Pyridine-containing substrate analogs are restricted from accessing the human cytochrome P450 8B1 active site by tryptophan 281.

The human oxysterol 12α-hydroxylase cytochrome P450 8B1 (CYP8B1) is a validated drug target for both type 2 diabetes and nonalcoholic fatty liver disease, but effective selective inhibitors are not yet available. Herein, steroidal substrate-mimicking compounds with a pyridine ring appended to the C12 site of metabolism were designed as inhibitors, synthesized, and evaluated in terms of their functional and structural interactions with CYP8B1. While the pyridine nitrogen was intended to coordinate the CYP8B1 active site heme iron, none of these compounds elicited shifts in the CYP8B1 Soret absorbance consistent with this type of interaction. However, when CYP8B1 was cocrystallized with the pyridine-containing compound with the 3-keto-Δ4 steroid backbone most similar to the endogenous substrate, it was apparent that this ligand was bound in a channel leading to the active site, instead of near the heme iron.

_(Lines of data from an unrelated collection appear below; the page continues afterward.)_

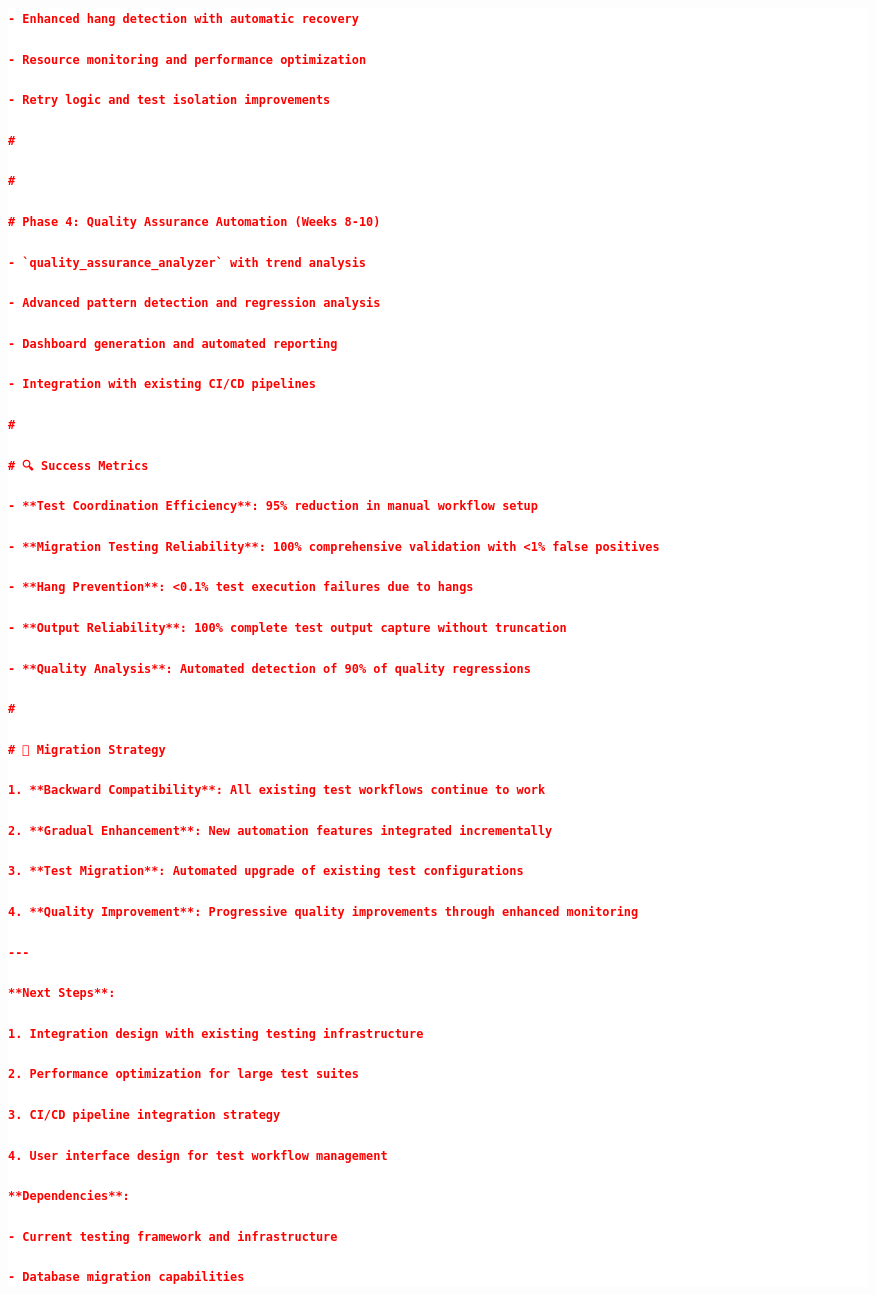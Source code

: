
 ```json
- Enhanced hang detection with automatic recovery

- Resource monitoring and performance optimization

- Retry logic and test isolation improvements

#

#

# Phase 4: Quality Assurance Automation (Weeks 8-10)

- `quality_assurance_analyzer` with trend analysis

- Advanced pattern detection and regression analysis

- Dashboard generation and automated reporting

- Integration with existing CI/CD pipelines

#

# 🔍 Success Metrics

- **Test Coordination Efficiency**: 95% reduction in manual workflow setup

- **Migration Testing Reliability**: 100% comprehensive validation with <1% false positives

- **Hang Prevention**: <0.1% test execution failures due to hangs

- **Output Reliability**: 100% complete test output capture without truncation

- **Quality Analysis**: Automated detection of 90% of quality regressions

#

# 🎯 Migration Strategy

1. **Backward Compatibility**: All existing test workflows continue to work

2. **Gradual Enhancement**: New automation features integrated incrementally

3. **Test Migration**: Automated upgrade of existing test configurations

4. **Quality Improvement**: Progressive quality improvements through enhanced monitoring

---

**Next Steps**: 

1. Integration design with existing testing infrastructure

2. Performance optimization for large test suites

3. CI/CD pipeline integration strategy

4. User interface design for test workflow management

**Dependencies**:

- Current testing framework and infrastructure

- Database migration capabilities
```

Inspection of this structure suggested that tryptophan 281 directly above the heme might restrict active site binding of potential inhibitors with this design. This hypothesis was supported when a CYP8B1 W281F mutation did allow all three compounds to coordinate the heme iron as designed. These results indicated that the design of next-generation CYP8B1 inhibitors should be compatible with the low-ceiling tryptophan immediately above the heme iron.